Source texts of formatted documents

Start of Block

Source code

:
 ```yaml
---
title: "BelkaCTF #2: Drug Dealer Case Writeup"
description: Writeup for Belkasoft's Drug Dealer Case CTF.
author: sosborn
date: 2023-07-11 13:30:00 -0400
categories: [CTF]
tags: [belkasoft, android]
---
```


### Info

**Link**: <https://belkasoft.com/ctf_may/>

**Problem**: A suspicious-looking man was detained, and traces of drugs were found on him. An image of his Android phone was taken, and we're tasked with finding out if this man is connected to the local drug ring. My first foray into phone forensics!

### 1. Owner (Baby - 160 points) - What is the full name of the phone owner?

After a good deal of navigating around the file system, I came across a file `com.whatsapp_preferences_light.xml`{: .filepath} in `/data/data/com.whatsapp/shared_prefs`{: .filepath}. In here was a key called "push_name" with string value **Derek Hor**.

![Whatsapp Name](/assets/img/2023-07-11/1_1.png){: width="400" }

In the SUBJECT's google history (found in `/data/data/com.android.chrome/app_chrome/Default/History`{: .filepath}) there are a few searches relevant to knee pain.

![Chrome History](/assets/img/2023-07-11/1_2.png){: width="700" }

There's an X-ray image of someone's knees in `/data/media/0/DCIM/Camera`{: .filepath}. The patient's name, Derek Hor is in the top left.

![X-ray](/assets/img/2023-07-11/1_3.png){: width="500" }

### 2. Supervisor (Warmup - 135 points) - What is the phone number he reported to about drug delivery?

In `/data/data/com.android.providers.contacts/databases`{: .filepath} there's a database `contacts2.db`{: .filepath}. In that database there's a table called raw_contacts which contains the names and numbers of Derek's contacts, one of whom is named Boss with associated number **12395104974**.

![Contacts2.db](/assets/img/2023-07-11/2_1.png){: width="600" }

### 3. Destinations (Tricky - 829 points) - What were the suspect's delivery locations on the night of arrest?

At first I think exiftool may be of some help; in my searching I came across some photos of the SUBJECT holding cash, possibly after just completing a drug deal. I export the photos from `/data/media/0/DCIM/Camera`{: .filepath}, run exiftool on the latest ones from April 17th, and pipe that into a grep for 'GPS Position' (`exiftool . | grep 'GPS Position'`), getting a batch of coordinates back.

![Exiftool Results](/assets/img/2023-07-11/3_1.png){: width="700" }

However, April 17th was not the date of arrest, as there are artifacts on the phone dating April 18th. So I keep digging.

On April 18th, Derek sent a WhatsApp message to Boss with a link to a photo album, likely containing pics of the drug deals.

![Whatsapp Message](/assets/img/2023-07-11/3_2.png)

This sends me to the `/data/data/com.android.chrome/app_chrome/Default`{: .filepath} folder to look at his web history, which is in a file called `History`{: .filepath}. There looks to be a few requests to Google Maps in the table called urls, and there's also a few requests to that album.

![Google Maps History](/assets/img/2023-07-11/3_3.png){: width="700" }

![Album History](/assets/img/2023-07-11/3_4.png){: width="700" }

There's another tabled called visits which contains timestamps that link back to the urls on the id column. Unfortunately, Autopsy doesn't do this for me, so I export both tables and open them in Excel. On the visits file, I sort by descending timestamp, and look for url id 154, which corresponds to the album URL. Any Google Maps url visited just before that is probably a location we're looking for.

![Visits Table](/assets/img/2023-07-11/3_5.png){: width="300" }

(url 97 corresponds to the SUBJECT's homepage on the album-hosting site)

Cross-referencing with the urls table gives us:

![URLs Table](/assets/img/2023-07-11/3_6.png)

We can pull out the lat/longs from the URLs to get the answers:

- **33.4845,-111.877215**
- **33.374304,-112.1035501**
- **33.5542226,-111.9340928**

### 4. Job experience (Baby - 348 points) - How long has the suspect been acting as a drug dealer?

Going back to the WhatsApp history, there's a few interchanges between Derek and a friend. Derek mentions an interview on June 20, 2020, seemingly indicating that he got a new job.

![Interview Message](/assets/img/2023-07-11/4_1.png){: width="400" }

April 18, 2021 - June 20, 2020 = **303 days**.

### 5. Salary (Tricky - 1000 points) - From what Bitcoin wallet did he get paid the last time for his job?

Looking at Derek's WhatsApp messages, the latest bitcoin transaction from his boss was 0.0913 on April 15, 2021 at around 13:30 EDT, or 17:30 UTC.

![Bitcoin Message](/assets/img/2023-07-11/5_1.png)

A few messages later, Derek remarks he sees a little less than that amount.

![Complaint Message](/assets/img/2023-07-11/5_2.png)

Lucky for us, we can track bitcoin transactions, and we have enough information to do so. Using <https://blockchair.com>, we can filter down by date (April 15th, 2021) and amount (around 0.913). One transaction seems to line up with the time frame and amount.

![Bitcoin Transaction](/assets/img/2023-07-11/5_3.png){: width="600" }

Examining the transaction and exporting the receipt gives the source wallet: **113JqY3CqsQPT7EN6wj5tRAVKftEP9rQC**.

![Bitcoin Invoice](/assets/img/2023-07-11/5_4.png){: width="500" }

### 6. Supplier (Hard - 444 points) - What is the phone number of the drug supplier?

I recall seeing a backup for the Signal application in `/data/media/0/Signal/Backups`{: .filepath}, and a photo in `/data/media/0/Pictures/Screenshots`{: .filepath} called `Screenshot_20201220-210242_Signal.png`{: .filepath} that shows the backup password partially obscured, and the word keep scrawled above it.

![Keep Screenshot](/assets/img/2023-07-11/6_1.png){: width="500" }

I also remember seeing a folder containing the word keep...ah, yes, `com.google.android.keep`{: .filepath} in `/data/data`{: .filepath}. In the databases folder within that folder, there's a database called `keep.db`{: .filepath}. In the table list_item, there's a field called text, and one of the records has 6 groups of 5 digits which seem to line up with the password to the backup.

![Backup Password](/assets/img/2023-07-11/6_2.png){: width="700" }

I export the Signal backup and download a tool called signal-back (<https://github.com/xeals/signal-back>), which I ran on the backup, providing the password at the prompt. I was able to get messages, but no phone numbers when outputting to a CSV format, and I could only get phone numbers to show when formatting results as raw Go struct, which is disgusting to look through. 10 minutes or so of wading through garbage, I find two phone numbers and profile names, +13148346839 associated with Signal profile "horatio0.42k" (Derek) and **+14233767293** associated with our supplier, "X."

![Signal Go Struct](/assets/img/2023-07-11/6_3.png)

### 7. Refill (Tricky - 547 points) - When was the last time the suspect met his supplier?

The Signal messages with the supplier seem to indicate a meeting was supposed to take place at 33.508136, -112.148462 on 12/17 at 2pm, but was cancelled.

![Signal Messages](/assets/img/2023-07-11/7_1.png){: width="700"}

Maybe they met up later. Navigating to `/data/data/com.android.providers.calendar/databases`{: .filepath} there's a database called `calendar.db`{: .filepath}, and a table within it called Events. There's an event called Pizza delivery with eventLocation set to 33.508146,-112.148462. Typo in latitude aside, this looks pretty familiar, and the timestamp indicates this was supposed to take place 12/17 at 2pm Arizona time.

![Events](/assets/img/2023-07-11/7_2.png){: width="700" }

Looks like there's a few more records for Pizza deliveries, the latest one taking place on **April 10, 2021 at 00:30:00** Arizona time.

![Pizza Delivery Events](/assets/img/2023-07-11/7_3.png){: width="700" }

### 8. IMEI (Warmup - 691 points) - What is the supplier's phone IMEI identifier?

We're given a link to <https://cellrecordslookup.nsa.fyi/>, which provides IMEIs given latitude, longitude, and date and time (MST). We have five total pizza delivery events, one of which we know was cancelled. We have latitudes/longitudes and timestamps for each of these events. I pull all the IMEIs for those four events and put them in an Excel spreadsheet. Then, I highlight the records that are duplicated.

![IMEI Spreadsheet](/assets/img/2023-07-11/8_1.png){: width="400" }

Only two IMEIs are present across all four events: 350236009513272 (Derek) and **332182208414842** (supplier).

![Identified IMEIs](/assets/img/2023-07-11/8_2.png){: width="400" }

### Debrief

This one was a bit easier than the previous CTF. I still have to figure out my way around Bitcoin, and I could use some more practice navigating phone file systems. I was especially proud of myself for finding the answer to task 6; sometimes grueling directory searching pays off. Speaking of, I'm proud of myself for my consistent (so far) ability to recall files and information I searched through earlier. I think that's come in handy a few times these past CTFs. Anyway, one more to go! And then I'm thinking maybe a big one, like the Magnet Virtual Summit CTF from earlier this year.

End of Block

_The task_
The expected answer is a copy of each line in the records that holds the word "arrest".

_Result of this task_
### 3. Destinations (Tricky - 829 points) - What were the suspect's delivery locations on the night of arrest?
However, April 17th was not the date of arrest, as there are artifacts on the phone dating April 18th. So I keep digging.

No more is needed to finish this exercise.